↓↓↓
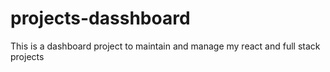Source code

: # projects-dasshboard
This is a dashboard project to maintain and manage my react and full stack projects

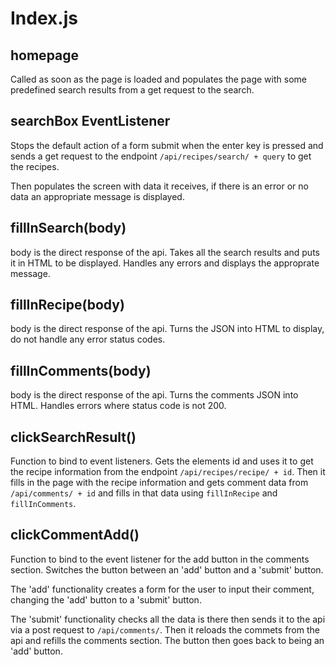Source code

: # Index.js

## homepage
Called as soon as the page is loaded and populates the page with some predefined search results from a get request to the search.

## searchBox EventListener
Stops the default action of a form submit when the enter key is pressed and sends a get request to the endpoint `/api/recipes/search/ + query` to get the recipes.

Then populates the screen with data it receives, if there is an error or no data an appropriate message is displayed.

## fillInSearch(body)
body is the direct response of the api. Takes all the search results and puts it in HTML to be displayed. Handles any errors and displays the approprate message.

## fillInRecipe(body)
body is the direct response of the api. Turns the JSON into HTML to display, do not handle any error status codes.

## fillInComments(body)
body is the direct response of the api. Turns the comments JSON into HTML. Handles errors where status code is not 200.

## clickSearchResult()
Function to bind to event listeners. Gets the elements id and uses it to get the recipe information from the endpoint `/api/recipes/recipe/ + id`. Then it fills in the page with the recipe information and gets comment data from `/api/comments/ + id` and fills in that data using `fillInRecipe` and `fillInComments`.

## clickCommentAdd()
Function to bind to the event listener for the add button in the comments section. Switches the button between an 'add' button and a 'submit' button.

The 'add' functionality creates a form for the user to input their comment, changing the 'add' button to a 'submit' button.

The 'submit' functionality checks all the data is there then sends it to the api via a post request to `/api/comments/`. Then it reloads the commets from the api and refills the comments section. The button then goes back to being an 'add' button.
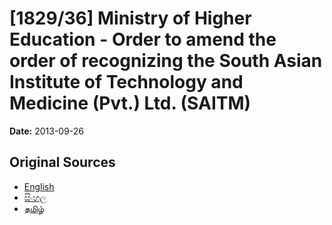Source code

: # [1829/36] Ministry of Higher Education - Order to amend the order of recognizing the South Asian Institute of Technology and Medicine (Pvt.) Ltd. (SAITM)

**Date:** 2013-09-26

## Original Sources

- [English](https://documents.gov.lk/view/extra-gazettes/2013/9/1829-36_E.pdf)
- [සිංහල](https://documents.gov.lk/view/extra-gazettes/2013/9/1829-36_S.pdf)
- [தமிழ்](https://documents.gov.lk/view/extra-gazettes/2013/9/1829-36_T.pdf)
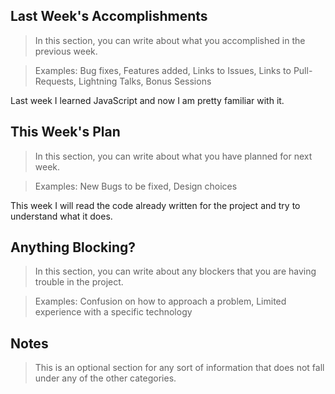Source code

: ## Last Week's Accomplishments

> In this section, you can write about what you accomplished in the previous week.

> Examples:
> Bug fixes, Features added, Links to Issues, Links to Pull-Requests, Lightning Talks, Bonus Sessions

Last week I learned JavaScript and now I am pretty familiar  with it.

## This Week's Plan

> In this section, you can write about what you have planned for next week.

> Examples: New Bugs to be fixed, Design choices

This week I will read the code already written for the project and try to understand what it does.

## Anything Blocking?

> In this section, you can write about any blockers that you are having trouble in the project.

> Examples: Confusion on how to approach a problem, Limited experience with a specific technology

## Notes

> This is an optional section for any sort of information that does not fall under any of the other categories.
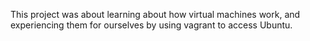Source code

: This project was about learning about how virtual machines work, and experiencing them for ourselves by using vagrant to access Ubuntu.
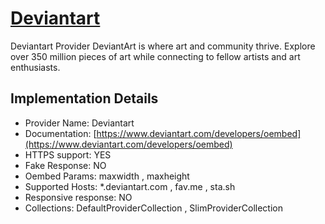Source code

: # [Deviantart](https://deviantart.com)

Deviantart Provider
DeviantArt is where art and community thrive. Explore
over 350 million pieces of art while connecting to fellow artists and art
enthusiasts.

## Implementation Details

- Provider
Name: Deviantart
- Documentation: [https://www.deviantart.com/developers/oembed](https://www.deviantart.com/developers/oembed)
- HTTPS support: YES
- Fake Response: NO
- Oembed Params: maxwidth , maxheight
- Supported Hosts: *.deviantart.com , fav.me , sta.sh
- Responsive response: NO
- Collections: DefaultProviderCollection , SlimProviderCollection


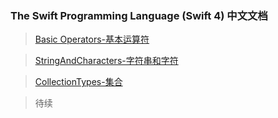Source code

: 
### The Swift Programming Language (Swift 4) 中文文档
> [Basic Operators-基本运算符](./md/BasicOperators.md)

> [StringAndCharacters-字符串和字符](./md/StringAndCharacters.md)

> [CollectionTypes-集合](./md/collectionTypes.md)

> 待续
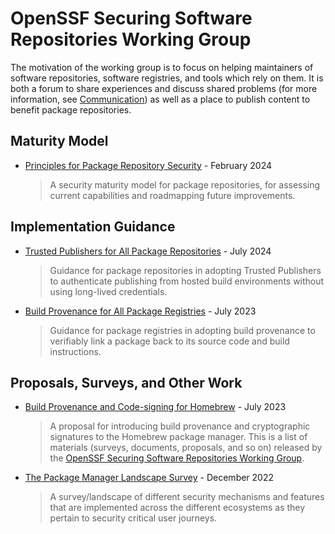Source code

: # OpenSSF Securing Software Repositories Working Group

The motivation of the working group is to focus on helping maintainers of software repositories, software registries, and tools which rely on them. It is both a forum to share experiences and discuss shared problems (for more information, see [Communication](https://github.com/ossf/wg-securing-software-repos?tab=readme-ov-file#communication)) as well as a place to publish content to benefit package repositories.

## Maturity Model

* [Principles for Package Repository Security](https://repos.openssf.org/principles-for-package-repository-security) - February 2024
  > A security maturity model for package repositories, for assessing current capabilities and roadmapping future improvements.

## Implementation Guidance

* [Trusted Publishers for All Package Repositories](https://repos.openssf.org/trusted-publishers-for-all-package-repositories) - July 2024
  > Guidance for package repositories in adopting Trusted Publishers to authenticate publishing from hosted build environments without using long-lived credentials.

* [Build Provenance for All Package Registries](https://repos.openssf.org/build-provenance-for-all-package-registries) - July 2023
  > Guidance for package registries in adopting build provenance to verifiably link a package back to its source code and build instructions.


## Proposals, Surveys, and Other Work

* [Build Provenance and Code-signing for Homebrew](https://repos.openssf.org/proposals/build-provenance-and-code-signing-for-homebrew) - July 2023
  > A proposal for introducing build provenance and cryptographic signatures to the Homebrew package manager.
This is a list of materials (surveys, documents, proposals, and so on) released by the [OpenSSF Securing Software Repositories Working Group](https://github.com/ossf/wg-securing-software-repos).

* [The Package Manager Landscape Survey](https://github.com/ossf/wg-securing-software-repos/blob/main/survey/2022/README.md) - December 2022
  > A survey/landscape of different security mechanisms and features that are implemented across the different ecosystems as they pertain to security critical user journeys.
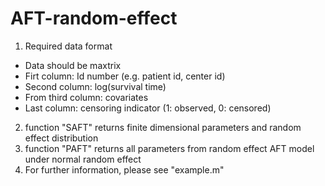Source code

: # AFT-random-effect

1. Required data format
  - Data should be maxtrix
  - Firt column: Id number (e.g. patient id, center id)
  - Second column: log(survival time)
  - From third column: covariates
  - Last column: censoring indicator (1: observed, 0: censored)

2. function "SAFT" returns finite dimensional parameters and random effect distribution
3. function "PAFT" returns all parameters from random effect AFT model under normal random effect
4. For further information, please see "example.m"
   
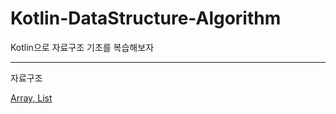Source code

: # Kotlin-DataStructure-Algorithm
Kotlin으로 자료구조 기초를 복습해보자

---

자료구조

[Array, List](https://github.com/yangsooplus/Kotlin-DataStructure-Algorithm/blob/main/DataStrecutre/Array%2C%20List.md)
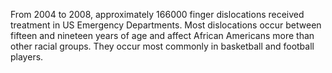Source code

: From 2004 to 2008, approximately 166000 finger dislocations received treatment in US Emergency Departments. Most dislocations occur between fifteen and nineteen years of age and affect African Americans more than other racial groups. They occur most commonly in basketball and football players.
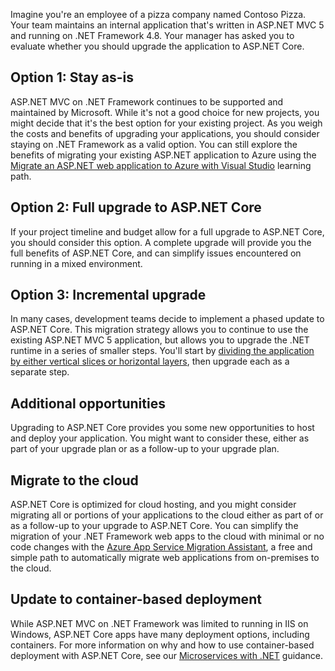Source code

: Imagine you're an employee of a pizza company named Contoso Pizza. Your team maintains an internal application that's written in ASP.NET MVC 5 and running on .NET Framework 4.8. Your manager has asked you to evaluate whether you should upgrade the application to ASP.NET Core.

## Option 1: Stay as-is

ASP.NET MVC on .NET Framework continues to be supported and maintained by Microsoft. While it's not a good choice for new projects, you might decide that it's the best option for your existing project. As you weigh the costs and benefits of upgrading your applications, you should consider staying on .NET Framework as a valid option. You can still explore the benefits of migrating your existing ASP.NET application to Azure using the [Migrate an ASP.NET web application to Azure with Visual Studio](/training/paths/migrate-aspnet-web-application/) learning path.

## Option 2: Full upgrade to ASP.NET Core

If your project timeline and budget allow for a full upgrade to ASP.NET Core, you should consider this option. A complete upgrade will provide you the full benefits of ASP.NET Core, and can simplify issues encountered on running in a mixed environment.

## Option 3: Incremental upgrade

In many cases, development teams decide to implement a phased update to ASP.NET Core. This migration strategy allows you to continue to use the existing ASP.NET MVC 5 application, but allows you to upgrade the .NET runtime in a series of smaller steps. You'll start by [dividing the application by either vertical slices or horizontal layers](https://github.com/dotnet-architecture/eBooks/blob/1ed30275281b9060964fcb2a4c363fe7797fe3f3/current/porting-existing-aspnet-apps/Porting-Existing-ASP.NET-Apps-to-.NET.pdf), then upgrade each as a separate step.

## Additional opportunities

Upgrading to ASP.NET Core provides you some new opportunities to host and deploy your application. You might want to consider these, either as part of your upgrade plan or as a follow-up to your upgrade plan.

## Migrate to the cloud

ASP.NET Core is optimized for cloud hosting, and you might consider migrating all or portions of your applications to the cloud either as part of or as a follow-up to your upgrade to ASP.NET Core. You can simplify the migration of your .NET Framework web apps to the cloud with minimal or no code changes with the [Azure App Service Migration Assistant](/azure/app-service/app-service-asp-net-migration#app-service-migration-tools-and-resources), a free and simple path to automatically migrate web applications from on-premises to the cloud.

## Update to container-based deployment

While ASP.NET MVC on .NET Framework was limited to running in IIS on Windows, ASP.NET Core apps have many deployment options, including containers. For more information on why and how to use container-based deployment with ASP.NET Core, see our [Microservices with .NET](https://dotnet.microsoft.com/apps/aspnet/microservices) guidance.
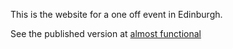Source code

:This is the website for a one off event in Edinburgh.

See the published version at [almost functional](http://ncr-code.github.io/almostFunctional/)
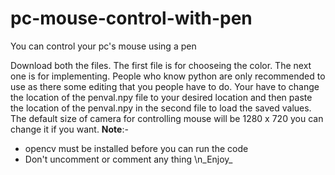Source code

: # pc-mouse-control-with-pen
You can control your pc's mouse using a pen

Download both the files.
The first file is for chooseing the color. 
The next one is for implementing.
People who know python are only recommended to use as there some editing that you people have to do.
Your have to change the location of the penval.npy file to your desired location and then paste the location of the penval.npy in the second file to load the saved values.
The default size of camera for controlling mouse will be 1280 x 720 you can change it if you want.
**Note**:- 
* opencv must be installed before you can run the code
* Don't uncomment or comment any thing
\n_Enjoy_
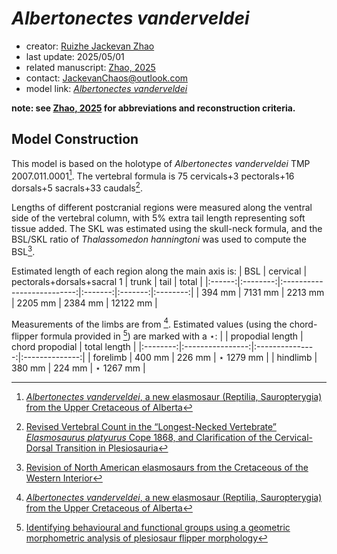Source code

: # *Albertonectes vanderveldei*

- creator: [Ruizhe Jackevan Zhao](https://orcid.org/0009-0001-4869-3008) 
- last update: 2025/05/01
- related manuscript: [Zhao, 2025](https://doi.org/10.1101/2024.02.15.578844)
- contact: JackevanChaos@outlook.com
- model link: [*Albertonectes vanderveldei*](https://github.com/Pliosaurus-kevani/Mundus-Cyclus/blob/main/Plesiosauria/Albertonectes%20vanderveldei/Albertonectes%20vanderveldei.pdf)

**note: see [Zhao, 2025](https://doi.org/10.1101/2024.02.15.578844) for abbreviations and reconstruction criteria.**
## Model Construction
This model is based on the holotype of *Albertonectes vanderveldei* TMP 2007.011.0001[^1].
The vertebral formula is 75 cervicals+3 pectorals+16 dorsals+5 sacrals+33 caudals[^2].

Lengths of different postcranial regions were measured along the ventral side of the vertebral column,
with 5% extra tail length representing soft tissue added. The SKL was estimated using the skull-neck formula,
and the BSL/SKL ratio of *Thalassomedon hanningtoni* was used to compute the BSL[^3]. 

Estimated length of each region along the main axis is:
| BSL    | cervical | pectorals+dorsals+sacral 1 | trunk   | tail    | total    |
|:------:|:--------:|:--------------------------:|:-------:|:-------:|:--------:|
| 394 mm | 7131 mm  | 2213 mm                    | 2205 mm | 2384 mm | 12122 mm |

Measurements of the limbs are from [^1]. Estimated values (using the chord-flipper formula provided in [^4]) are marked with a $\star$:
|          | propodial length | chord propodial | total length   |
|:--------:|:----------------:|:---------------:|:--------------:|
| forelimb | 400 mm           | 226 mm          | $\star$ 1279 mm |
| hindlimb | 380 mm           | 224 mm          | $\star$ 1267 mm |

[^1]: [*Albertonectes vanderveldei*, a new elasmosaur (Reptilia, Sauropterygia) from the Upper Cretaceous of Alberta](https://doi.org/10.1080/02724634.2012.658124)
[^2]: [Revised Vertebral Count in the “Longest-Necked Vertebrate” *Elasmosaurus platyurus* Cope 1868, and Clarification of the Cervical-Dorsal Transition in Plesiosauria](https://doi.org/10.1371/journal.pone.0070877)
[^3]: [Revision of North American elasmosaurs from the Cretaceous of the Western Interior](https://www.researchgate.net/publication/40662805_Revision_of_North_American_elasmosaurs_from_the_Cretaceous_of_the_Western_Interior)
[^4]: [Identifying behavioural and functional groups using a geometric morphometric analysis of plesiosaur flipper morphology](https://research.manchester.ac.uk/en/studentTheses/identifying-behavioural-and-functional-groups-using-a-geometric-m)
↑↑↑
Check each line of the entries for the string "user". Copy the lines that have it.

Answer section —
The 'add' functionality creates a form for the user to input their comment, changing the 'add' button to a 'submit' button.
  > A survey/landscape of different security mechanisms and features that are implemented across the different ecosystems as they pertain to security critical user journeys.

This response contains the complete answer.